È morto con la nascita della nuova settimana. Nel tardo pomeriggio a Meknès, il male incurabile che tormentava da diversi mesi il nostro collega Abdelali Boukhalef ha finito per abbatterlo. Con lui, è una parte della memoria collettiva del giornalismo marocchino di espressione francese che si è spenta per sempre. Con il suo sorriso accennato e il suo sguardo penetrante, simboleggiava per tutti coloro che hanno avuto la fortuna di frequentarlo, la sofferenza che molti professionisti di alto livello sopportano all'interno di alcune imprese di stampa che privilegiano l'apporto della pubblicità al contenuto editoriale e l'arricchimento del loro top management e degli affiliati del loro quadro medio ai lavoratori della storia che siamo.
Affabile e loquace, sopportava senza battere ciglio, sacrificando la sua vita privata sull'altare di una chimera creata ai soli fini di diffondere un discorso lenitivo e insipido che non serviva ad altro che a rivestire gli inserti pubblicitari e a svalutare la vera lotta che ogni giornalista deve condurre al servizio di quegli imprescindibili ideali che possono portare solo i militanti dei partiti e delle organizzazioni moderniste e progressiste. Come molti professionisti, credeva di fare il suo dovere di cane da guardia della democrazia, mentre non guardava in fin dei conti che gli interessi mercantili di una nomenklatura appoggiata o appartenente alla tecnostruttura dello Stato.
Ha finito per pagarlo con la vita poiché all'origine del suo male, molti colleghi mettono all'indice un semplice incidente sul lavoro che non è mai stato formalizzato come tale.
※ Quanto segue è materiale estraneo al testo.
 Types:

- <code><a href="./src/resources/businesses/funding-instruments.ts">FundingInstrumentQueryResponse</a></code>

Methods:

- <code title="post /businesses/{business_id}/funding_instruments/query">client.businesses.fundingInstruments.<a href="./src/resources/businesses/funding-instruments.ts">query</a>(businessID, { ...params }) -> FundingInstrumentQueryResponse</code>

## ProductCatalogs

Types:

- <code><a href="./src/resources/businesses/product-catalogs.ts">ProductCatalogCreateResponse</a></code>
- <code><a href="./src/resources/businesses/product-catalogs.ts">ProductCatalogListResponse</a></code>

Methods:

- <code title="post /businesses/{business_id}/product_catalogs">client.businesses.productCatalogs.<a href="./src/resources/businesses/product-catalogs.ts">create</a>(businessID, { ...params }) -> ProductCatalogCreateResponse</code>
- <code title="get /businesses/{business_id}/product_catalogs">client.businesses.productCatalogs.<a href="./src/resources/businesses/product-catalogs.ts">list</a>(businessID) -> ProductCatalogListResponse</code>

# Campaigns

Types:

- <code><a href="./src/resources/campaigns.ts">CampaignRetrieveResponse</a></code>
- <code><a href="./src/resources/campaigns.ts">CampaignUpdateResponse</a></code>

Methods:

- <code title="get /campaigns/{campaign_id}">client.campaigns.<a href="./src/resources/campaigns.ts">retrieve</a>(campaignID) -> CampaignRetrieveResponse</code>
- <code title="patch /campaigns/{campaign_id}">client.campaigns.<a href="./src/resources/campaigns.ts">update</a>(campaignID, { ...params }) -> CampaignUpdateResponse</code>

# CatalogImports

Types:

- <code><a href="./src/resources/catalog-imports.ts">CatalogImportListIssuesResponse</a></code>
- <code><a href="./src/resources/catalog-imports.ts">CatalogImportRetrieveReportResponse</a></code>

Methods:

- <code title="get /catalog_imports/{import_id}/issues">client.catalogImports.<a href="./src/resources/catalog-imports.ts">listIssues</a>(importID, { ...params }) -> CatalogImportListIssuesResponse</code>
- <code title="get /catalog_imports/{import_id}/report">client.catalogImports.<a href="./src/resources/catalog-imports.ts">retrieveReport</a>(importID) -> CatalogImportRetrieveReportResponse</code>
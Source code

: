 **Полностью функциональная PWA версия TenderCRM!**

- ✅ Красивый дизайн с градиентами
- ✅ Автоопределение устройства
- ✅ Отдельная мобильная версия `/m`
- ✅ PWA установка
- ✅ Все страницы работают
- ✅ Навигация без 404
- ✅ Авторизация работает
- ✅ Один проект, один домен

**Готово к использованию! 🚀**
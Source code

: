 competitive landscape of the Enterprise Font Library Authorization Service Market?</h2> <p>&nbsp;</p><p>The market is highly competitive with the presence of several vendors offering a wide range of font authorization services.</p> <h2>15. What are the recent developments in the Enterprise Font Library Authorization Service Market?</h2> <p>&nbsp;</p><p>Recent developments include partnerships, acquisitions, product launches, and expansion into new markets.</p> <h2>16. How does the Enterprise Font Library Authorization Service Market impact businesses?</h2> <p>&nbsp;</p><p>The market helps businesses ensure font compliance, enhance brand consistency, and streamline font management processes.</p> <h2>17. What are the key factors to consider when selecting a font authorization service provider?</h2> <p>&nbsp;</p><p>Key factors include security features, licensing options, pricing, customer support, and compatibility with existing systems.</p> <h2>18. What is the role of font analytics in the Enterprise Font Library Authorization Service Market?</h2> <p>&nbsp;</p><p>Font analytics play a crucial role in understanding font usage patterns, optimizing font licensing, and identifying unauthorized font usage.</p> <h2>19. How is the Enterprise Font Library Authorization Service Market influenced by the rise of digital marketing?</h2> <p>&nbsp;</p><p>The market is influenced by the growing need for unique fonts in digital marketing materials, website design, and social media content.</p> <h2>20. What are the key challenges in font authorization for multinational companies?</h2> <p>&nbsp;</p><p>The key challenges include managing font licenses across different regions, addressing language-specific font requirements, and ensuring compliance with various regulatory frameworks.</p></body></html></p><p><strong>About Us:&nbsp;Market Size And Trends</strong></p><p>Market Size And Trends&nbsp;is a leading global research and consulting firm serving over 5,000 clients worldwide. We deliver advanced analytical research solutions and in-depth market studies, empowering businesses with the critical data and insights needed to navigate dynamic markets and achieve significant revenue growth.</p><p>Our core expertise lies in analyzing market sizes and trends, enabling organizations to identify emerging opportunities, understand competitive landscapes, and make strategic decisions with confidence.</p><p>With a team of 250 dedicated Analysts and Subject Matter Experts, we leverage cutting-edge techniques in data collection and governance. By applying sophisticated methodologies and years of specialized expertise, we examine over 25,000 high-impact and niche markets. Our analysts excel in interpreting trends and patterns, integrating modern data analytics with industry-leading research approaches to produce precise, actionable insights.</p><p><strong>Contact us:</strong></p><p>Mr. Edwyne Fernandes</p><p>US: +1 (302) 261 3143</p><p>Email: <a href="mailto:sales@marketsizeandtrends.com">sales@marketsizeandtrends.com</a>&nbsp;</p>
Stressato a morte da un insopportabile sovraccarico di lavoro raddoppiato da un'organizzazione delle risorse umane che funziona solo nel senso della repressione di ogni libertà d'espressione nonostante la sua apparente modernità, ha finito per perdere conoscenza un giorno. Risultato: la frattura di una costola che non è mai guarita. Non ne ha sofferto molto, lasciando alla natura il compito di cicatrizzarla. È questa la causa del suo cancro? Dio solo lo sa. Comunque sia, né le sue molteplici ospedalizzazioni, né le numerose sedute di chemioterapia sono riuscite a restituirgli la salute. Una situazione che il suo mantenimento in posizione di soggezione rispetto a molti nuovi arrivati nel mondo del giornalismo non poteva che rendere ancora più insostenibile, dato che non era mai stato combattivo.
Nondimeno, Abdelali, ora che non sei più di questo mondo, avrai finalmente la pienezza di riposare in pace e conserveremo di te il ricordo del giornalista dignitoso e devoto che sei sempre stato.